Kaum ist der Winter da, lauern wieder fiese Viren auf eine Lücke in unserem Immunsystem. Doch mit Schnupfen, Husten & Fieber wird es nichts, wenn unsere Abwehr fit bleibt. Hier kommen unsere Experten-Tipps.
von Cora Högl

Die Temperaturen fallen und fast gleichzeitig beginnen sich U-Bahn, Büro und Kindergarten in ein einziges Schnief-, Hust- und Keuchkonzert zu verwandeln. Und das aus gutem Grund: Bei Kälte haben es Viren leichter, sich zu verbreiten. Es sei denn, wir bereiten uns gut vor. Wir haben für Sie einige gute Tipps, um dem Schnupfen ein Schnippchen zu schlagen:

1. Unterschätzter Helfer: Unser Lymphsystem

Unsere Lymphe beachten wir selten, doch die rund 600 Lymphknoten unseres Körpers sind ein wichtiger Teil unseres Immunsystems. Die Lymphknoten produzieren Abwehrzellen und eliminieren Erreger sowie schädliche Fremdstoffe. Alle Lymphknoten sind untereinader verbunden – stundenlanges Sitzen stört unseren Lymphfluss und damit die Funktion des Lymphsystems. Auch enge Kleidung wie schnürende Strümpfe, Hosen oder BHs wirken sich ungünstig aus. Mehr über unser Lymphsystem können Sie in diesem Artikel erfahren.
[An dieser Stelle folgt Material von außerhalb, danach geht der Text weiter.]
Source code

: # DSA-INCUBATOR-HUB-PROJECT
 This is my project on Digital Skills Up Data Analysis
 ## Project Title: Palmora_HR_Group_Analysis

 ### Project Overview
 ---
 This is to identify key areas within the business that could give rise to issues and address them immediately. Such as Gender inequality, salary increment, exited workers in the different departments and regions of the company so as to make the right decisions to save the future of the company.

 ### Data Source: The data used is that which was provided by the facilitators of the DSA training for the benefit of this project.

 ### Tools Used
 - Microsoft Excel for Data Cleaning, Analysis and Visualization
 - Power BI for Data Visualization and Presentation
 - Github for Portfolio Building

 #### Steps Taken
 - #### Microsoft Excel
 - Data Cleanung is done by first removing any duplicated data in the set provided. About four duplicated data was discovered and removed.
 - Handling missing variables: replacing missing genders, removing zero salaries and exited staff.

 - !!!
2. Wichtiger als gedacht – unsere Schleimhäute

Unsere Schleimhäute sind die erste Hürde, die Viren, Bakterien & Co. nehmen müssen. Sind sie geschwächt, haben es Erreger leicht, in unseren Körper zu gelangen. Vitamin A (bzw. pflanzliches Beta-Carotin, das zu Vitamin A umgewandelt wird), unterstützt die Erhaltung unserer normalen Schleimhäute und damit auch ihrer natürlichen Abwehrfunktionen. Das ist übrigens auch der Grund, warum die trockene Luft in überheizten Räumen das Ansteckungsrisiko steigen lässt – nur dauerhaft feuchte Schleimhäute können Erreger abwehren. Viel Beta-Carotin steckt z. B. in grünem Gemüse wie Spinat, Grünkohl und Brokkoli.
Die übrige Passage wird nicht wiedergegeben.